Another problem is despite the attempt to position Seaside and similar New Urbanist communities as alternatives to subdivisions, Seaside is exactly that. A residential subdivision built in what planners call a greenfield — previously undeveloped land. Yes, Seaside is more dense and has more mixed uses than the typical subdivision but it really does not look, act, or feel like the older, traditional city neighborhoods that blossomed in many U.S. cities before WW II or the neighborhoods in Charleston, Savannah, etc., that supposedly inspired DPZ. And that is a critical point since achieving similarity to those older, established neighborhoods is one of the highly touted goals of New Urbanism. Not to mention that today, even after the housing bubble popped, most lots start in the vicinity of a half million dollars, and the asking prices for the larger houses exceed $5 million ($5.2 million as of 5-25-11). And here’s the kicker: a one-bedroom, one-bathroom, 375-square foot house is selling for $925,000. No joke. Sounds exactly like a place where you’ll find lots of middle- and lower-middle income folks.

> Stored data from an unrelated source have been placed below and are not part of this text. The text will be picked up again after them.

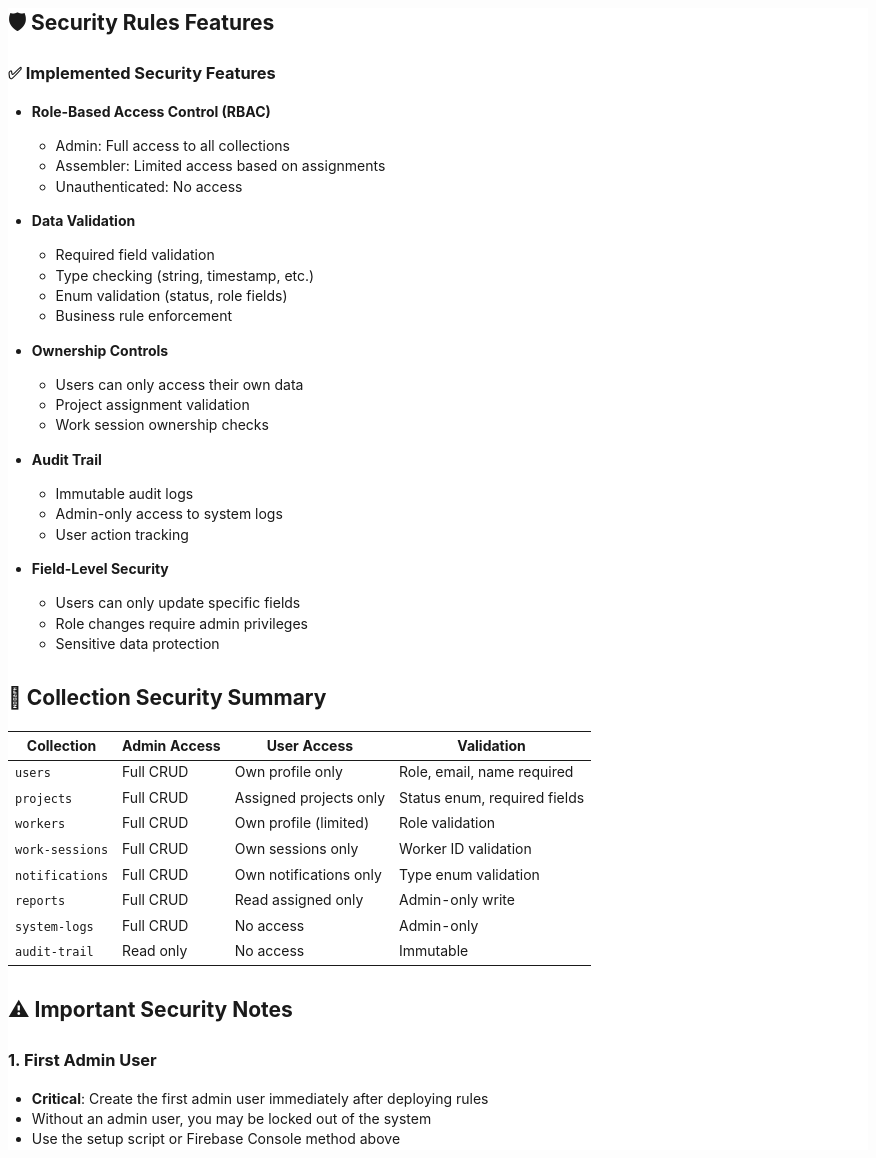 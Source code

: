 ## 🛡️ Security Rules Features

### ✅ Implemented Security Features

- **Role-Based Access Control (RBAC)**
  - Admin: Full access to all collections
  - Assembler: Limited access based on assignments
  - Unauthenticated: No access

- **Data Validation**
  - Required field validation
  - Type checking (string, timestamp, etc.)
  - Enum validation (status, role fields)
  - Business rule enforcement

- **Ownership Controls**
  - Users can only access their own data
  - Project assignment validation
  - Work session ownership checks

- **Audit Trail**
  - Immutable audit logs
  - Admin-only access to system logs
  - User action tracking

- **Field-Level Security**
  - Users can only update specific fields
  - Role changes require admin privileges
  - Sensitive data protection

## 🔐 Collection Security Summary

| Collection | Admin Access | User Access | Validation |
|------------|-------------|-------------|------------|
| `users` | Full CRUD | Own profile only | Role, email, name required |
| `projects` | Full CRUD | Assigned projects only | Status enum, required fields |
| `workers` | Full CRUD | Own profile (limited) | Role validation |
| `work-sessions` | Full CRUD | Own sessions only | Worker ID validation |
| `notifications` | Full CRUD | Own notifications only | Type enum validation |
| `reports` | Full CRUD | Read assigned only | Admin-only write |
| `system-logs` | Full CRUD | No access | Admin-only |
| `audit-trail` | Read only | No access | Immutable |

## ⚠️ Important Security Notes

### 1. First Admin User
- **Critical**: Create the first admin user immediately after deploying rules
- Without an admin user, you may be locked out of the system
- Use the setup script or Firebase Console method above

However, those older, established neighborhoods in Charleston, Savannah, etc. typically grew organically over many decades as a result of intersecting peaks and valleys in demand for many types of uses by various ethnic and social groups. Which is precisely why New York, Boston, Chicago, and New Orleans are characterized by their exciting mix of building types, architectural styles, land uses, etc. that make those cities special places that stimulate both hearts and minds, delighting residents and visitors alike. And that leads me to point out the lack of social diversity in Seaside, a problem for most urban planners and many potential residents, unless, of course, you’re white and affluent and want to keep your community that way. Then, Seaside, which consists overwhelmingly of detached, single-family residences, is your kind of place.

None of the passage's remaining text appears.